Democrat Raphael Warnock is projected to win the Georgia U.S. Senate special election runoff against incumbent Republican Kelly Loeffler, according to NBC News. The other runoff race between Democrat Jon Ossoff and Republican David Perdue is too close to call, NBC News reports.

The contests will determine control of the Senate for the next two years. Many believe a Democrat-controlled Senate could make it easier for lawmakers to push through a bigger stimulus. More government spending could lead to higher inflation, which would drive yields higher.

“It’s almost like the market is just relieved we are getting to a conclusion and yields are forming a higher range. Investors are betting more deficits, more spending and more Treasury issuance if Democrats gain control of Senate,” said Gregory Faranello, head of U.S. rates at AmeriVet Securities. “Now that the 10-year broke 1%, we are going to spend some time in the 0.75% to 1.25% range.”

Earlier this week, the breakeven rate for 10-year inflation expectations touched 2% for the first time in more than two years.

It has been a sluggish rebound for the 10-year rate, which tumbled to a record low of 0.318% in March amid a historic flight to safe assets in the depth of the pandemic. With the unprecedented monetary and fiscal stimulus, bond yields have gradually trended higher but the persisting Covid uncertainty and uneven economic data have kept rates’ recovery bumpy.

“With the likelihood of Democrats gaining control of the Senate, it’s not surprising to see this modest weakness in equities and a steeper and cheaper term structure in rates,” said Kevin Walter, Barclays’ co-head of global Treasuries trading.

“On the equity side, stocks typically prefer a divided congress and now need to price in a greater probability for higher corporate tax rates. Offsetting that is the more likely prospect for fiscal stimulus. In the treasury space, that increase in spending translates into more back-end supply and higher inflation, hence the steeper curve,” Walter said.
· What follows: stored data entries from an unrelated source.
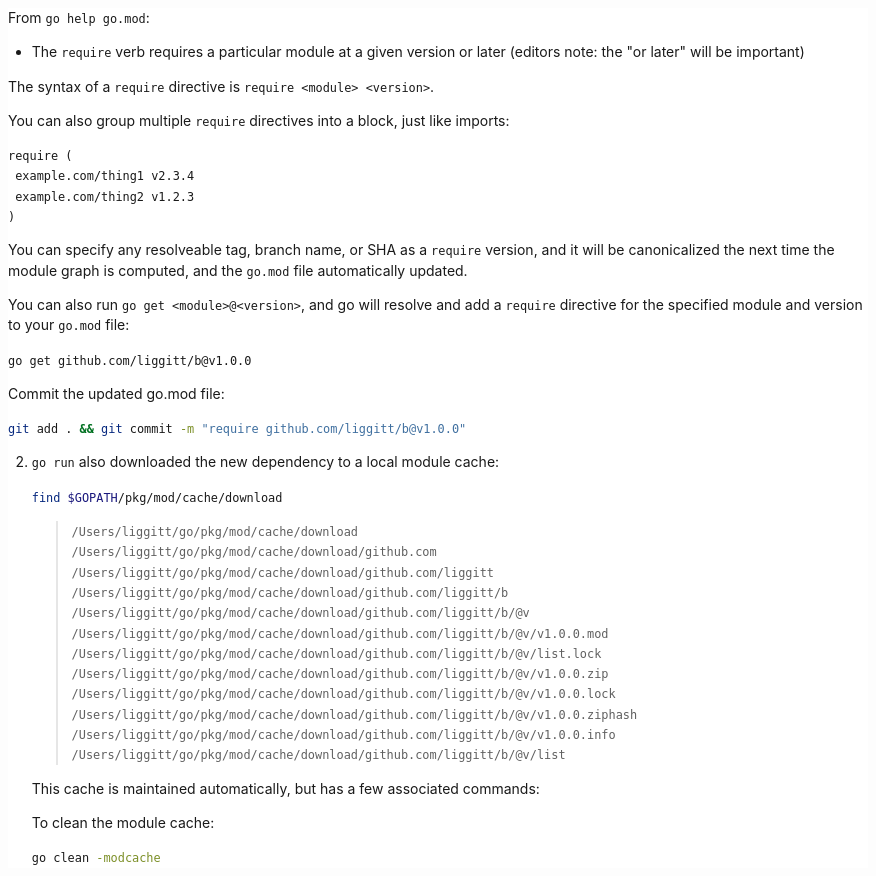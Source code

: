    From `go help go.mod`:
   * The `require` verb requires a particular module at a given version or later (editors note: the "or later" will be important)
   
   The syntax of a `require` directive is `require <module> <version>`.
   
   You can also group multiple `require` directives into a block, just like imports:
   ```
   require (
   	example.com/thing1 v2.3.4
   	example.com/thing2 v1.2.3
   )
   ```
   
   You can specify any resolveable tag, branch name, or SHA as a `require` version,
   and it will be canonicalized the next time the module graph is computed,
   and the `go.mod` file automatically updated.

   You can also run `go get <module>@<version>`, and go will resolve and add a 
   `require` directive for the specified module and version to your `go.mod` file:

   ```sh
   go get github.com/liggitt/b@v1.0.0
   ```

   Commit the updated go.mod file:
   ```sh
   git add . && git commit -m "require github.com/liggitt/b@v1.0.0"
   ```

2. `go run` also downloaded the new dependency to a local module cache:

   ```sh
   find $GOPATH/pkg/mod/cache/download
   ```
   
   > ```sh
   > /Users/liggitt/go/pkg/mod/cache/download
   > /Users/liggitt/go/pkg/mod/cache/download/github.com
   > /Users/liggitt/go/pkg/mod/cache/download/github.com/liggitt
   > /Users/liggitt/go/pkg/mod/cache/download/github.com/liggitt/b
   > /Users/liggitt/go/pkg/mod/cache/download/github.com/liggitt/b/@v
   > /Users/liggitt/go/pkg/mod/cache/download/github.com/liggitt/b/@v/v1.0.0.mod
   > /Users/liggitt/go/pkg/mod/cache/download/github.com/liggitt/b/@v/list.lock
   > /Users/liggitt/go/pkg/mod/cache/download/github.com/liggitt/b/@v/v1.0.0.zip
   > /Users/liggitt/go/pkg/mod/cache/download/github.com/liggitt/b/@v/v1.0.0.lock
   > /Users/liggitt/go/pkg/mod/cache/download/github.com/liggitt/b/@v/v1.0.0.ziphash
   > /Users/liggitt/go/pkg/mod/cache/download/github.com/liggitt/b/@v/v1.0.0.info
   > /Users/liggitt/go/pkg/mod/cache/download/github.com/liggitt/b/@v/list
   > ```

   This cache is maintained automatically, but has a few associated commands:
   
   To clean the module cache:
   ```sh
   go clean -modcache
   ```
Goldman Sachs expects another big stimulus package to the tune of $600 billion in the near term if Democrats prevail and take the Senate.

Also on Wednesday, investors digested a weaker-than-expected report on private payrolls. ADP said private payrolls fell 123,000 in December, marking the first contraction since the early days of the pandemic. Economists surveyed by Dow Jones had been expecting growth of 60,000.